_INSTRUCTIONS FOR THE TASK_
In the entries below, find every line with "system" and copy it.

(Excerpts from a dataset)
<<<<

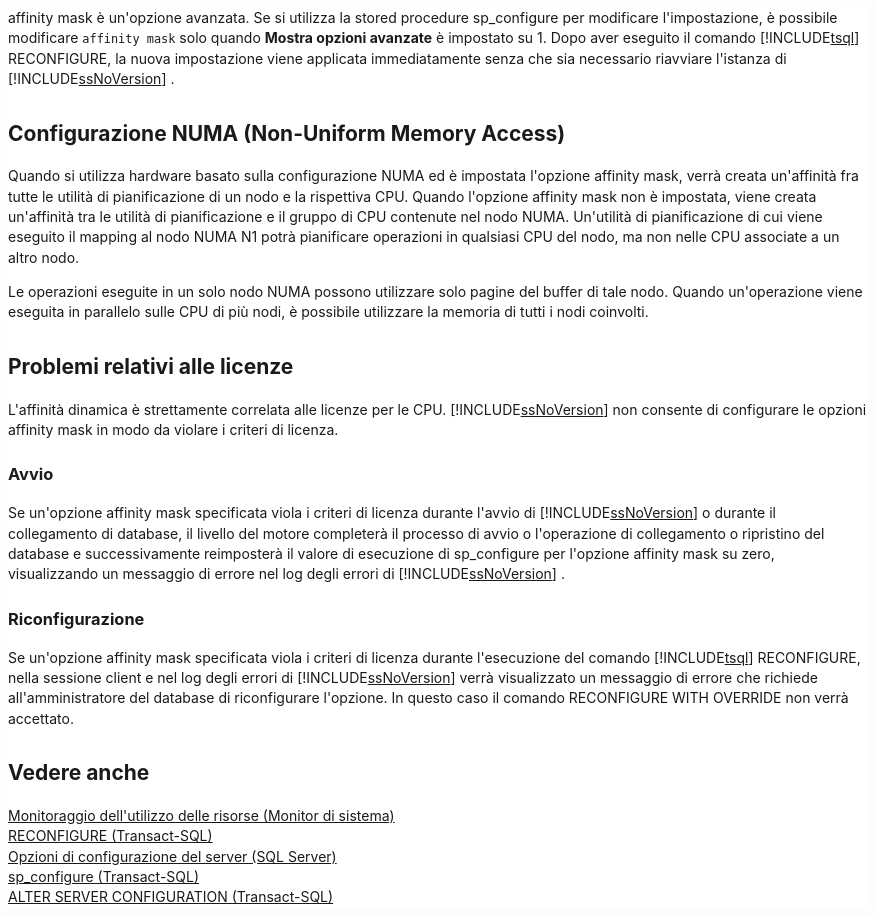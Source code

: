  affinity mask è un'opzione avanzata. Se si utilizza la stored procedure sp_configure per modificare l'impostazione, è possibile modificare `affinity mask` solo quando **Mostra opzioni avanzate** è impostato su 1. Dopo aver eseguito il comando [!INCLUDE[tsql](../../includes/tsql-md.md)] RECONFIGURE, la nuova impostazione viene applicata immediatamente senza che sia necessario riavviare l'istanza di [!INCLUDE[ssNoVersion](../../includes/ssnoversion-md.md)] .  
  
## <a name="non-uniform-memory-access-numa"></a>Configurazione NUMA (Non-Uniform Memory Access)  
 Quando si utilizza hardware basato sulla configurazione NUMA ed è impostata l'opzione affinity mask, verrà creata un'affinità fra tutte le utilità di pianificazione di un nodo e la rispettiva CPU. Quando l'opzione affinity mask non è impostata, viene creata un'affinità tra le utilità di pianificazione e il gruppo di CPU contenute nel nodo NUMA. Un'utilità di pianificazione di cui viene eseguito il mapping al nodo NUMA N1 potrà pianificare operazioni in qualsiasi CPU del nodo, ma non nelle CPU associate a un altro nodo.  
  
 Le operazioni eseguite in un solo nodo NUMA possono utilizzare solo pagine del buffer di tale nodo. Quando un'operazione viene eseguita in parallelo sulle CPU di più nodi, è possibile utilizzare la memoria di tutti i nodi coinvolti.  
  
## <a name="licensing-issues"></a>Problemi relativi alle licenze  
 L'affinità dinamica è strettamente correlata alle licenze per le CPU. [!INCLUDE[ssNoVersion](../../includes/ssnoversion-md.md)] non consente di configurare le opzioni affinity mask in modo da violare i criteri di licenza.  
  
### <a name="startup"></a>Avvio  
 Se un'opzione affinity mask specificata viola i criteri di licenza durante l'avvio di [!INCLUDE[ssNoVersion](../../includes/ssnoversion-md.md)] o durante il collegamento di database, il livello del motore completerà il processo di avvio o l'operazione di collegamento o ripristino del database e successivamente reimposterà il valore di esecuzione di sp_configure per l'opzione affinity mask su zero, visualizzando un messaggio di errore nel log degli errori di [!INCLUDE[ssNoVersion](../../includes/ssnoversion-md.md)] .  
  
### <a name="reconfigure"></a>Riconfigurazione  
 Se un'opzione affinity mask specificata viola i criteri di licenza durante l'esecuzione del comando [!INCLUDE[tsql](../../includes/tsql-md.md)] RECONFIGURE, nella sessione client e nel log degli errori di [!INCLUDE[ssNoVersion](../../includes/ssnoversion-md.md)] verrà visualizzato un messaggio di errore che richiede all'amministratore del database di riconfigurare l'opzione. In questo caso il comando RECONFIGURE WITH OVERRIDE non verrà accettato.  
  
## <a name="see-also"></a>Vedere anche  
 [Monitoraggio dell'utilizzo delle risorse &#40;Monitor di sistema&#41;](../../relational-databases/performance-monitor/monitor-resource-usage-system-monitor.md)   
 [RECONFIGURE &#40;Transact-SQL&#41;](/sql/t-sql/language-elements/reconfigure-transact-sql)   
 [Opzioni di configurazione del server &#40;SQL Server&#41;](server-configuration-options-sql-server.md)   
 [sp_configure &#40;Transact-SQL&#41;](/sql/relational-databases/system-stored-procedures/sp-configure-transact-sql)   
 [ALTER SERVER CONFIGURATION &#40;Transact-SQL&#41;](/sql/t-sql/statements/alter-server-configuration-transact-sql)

>>>>
<<<<

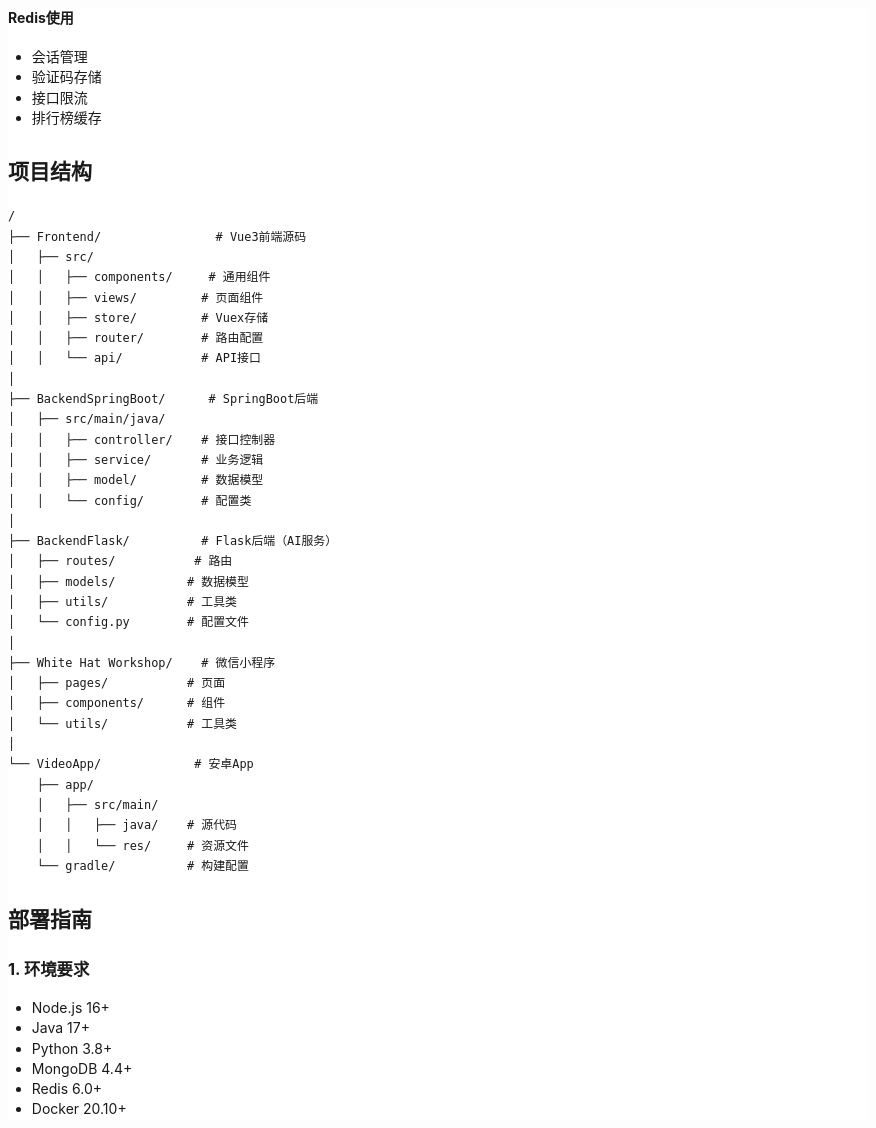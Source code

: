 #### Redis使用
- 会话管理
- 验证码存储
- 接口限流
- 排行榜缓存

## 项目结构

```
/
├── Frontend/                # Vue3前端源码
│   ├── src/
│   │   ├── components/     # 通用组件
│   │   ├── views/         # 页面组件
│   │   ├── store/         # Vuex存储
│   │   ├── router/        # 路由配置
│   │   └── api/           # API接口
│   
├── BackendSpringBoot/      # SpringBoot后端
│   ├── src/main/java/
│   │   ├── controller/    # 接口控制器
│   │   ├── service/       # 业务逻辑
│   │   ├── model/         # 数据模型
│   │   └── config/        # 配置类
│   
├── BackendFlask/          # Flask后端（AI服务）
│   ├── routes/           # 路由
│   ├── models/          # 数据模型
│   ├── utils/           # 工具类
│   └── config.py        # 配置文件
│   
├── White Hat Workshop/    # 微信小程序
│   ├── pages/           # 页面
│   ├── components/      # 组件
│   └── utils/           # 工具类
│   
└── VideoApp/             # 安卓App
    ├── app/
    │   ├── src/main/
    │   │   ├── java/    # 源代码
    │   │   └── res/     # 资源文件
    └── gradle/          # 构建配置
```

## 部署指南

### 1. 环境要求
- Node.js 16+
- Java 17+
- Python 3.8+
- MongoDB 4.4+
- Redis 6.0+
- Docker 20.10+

>>>>

_SOLUTION TO THIS PROBLEM_
 [Monitoraggio dell'utilizzo delle risorse &#40;Monitor di sistema&#41;](../../relational-databases/performance-monitor/monitor-resource-usage-system-monitor.md)   
 [sp_configure &#40;Transact-SQL&#41;](/sql/relational-databases/system-stored-procedures/sp-configure-transact-sql)   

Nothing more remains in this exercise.